3. Fenster und Türen
Bestand - Türen
Türen sind Ausbauelemente zum Verschließen von Wandöffnungen bei erhaltener Durchgangsmöglichkeit. Eine Tür dient in erster Linie dem Abgrenzen und Verbinden eines Raumes nach außen oder von anderen Räumen. Falls Türen sich in Außenwänden befinden, sind sie allen möglichen Witterungseinflüssen − Sonne, Regen, Schnee − und weiteren von außen wirkenden Einflüssen − Schall, Schwingungen, Erschütterungen − ausgesetzt und müssen auch die Innenräume vor diesen Einflüssen schützen. Sonderausführungen von Türen sind: Rauchschutz-, Strahlenschutz- (Röntgenräume) oder Brandschutztüren.

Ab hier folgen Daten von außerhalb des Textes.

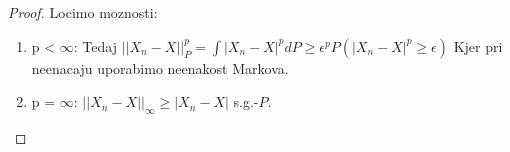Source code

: \documentclass[a4paper,12pt]{article}
\theoremstyle{definition} %
\theoremstyle{plain} %
\begin{document}
        \begin{proof}
            Locimo moznosti:
            \begin{enumerate}
                \item p < $\infty$: Tedaj $||X_n - X||_P^p  = \int |X_n - X|^p dP \geq \epsilon^pP(|X_n - X|^p \geq \epsilon)$ Kjer pri neenacaju uporabimo neenakost Markova. 
                \item p = $\infty$: $||X_n - X||_\infty \geq |X_n - X|$ s.g.-$P$.
            \end{enumerate}
        \end{proof}
\end{document}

Da Türen einen Einschnitt in der Fassade darstellen, sind sowohl die Türblätter selbst, aber auch die Anschlüsse der Türzargen an die Leibung von besonderer bauphysikalischer Bedeutung. Bei der Verbindung des Türelements mit dem Bauwerk muss auf einen dichten, stabilen und elastischen Anschluss geachtet werden, der temperaturbedingte Dimensionsänderungen sowie minimale Bauwerkssetzungen zwängungsfrei durch entsprechende Fugenausbildung aufnehmen kann. In der Regel wird der Türstock mit Schrauben und/oder Montagewinkel aus korrosionsfreiem Material in die Leibung montiert. Der Fugenraum zwischen Rahmen und Leibung wird elastisch ausgefüllt und dampfdicht auf der inneren Seite des Bauteilanschlusses rundum abgedichtet. Außen muss die Fuge gegen Witterungseinflüsse, wie Wind und eindringende Feuchte abgedichtet werden. Die Abdichtung des Bauteilanschlusses sollte umlaufend in einer Ebene, jeweils zur Herstellung der Schlagregendichtheit in einer äußeren und zur Vermeidung von Tauwasser im Fugenbereich in einer inneren Ebene sein.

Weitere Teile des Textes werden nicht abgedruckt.